Railway line in Japan

The Ogose Line (越生線, Ogose-sen) is a 10.9 km, mostly single-track branchline in Saitama Prefecture, Japan, operated by the private railway operator Tobu Railway. It runs from Sakado Station on the Tojo Line to Ogose Station, connecting with the JR East Hachikō Line.

==Service outline==
Service consists of four trains per hour in each direction during the daytime, increased to six trains per hour in the morning and evening peak periods. Services are formed of 4-car 8000 series electric multiple unit (EMU) trains.

==Stations==
All stations are located in Saitama Prefecture.

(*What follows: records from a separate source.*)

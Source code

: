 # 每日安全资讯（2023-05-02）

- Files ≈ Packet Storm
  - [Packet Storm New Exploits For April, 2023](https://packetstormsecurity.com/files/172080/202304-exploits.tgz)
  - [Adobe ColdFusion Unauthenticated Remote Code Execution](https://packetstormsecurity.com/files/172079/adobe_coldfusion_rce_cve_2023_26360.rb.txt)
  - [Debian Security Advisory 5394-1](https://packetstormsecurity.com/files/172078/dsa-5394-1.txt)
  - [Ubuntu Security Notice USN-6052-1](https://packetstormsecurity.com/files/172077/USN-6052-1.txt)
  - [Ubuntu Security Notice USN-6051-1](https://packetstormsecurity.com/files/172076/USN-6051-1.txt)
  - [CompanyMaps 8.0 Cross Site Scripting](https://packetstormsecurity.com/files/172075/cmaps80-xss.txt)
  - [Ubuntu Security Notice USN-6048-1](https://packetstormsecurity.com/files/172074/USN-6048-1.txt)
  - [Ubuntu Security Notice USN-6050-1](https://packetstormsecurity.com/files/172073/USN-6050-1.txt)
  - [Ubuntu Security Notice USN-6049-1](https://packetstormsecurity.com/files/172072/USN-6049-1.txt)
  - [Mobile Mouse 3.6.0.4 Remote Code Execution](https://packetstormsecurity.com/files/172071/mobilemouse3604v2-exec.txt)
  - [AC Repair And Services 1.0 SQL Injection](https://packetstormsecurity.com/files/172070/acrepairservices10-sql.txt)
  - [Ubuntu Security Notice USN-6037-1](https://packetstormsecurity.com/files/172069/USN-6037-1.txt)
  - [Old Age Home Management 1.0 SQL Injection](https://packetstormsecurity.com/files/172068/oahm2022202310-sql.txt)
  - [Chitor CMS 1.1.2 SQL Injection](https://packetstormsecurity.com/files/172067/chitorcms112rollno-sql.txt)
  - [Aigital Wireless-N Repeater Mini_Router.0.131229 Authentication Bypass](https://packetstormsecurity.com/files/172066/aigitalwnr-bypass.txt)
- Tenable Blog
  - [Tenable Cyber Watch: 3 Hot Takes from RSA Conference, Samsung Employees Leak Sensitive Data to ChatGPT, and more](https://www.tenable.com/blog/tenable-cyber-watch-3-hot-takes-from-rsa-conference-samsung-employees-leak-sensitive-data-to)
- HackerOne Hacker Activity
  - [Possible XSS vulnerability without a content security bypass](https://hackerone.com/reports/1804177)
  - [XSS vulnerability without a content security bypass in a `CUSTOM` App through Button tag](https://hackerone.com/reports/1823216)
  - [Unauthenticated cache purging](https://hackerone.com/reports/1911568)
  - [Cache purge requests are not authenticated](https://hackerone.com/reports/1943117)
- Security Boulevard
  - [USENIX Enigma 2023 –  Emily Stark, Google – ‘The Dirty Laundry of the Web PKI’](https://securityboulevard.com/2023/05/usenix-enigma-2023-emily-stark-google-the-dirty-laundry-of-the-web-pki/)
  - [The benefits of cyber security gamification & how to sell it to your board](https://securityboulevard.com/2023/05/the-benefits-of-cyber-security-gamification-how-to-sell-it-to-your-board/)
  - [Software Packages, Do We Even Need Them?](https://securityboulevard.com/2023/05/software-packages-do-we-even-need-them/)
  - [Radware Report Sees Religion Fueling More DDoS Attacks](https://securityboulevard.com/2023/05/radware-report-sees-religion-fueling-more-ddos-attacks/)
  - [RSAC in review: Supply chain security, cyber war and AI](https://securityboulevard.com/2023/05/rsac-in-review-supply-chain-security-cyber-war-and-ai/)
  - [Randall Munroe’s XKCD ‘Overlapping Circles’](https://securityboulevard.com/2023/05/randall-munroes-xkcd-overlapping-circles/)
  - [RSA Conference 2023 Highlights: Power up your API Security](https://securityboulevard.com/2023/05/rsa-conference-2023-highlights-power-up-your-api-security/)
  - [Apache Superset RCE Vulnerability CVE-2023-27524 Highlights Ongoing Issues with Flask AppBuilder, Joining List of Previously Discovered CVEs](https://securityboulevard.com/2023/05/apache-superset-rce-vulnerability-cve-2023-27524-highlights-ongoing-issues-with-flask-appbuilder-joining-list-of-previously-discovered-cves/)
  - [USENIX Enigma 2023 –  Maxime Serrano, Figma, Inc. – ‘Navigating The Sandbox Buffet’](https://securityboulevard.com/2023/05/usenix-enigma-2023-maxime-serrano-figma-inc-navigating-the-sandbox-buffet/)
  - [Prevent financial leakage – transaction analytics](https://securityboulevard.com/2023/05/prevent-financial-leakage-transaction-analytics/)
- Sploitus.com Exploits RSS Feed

No.: Name; Japanese; Distance (km); Transfers; Location
Sakado; 坂戸; 0.0; Tojo Line (TJ26); Sakado
Ippommatsu; 一本松; 2.8; Tsurugashima
Nishi-Ōya; 西大家; 4.4; Sakado
Kawakado; 川角; 5.6; Moroyama
Bushū-Nagase; 武州長瀬; 7.6
Higashi-Moro; 東毛呂; 8.6
Bushū-Karasawa; 武州唐沢; 9.4; Ogose
Ogose; 越生; 10.9; ■ Hachikō Line

===Closed stations===
- Ōya Station (大家駅), between Ippommatsu and Nishi-Ōya stations. Closed on 1 December 1945.

==Rolling stock==
Since June 2008, all Ogose Line services are formed of four-car 8000 series EMU trains. 7300 series EMUs were used up until 1984, 7800 series EMUs were used up until 1985, 5000 series EMUs were used until 1990, and 10030 series and 10050 series EMUs were also used alongside the 8000 series trains until the start of driver-only operation in June 2008.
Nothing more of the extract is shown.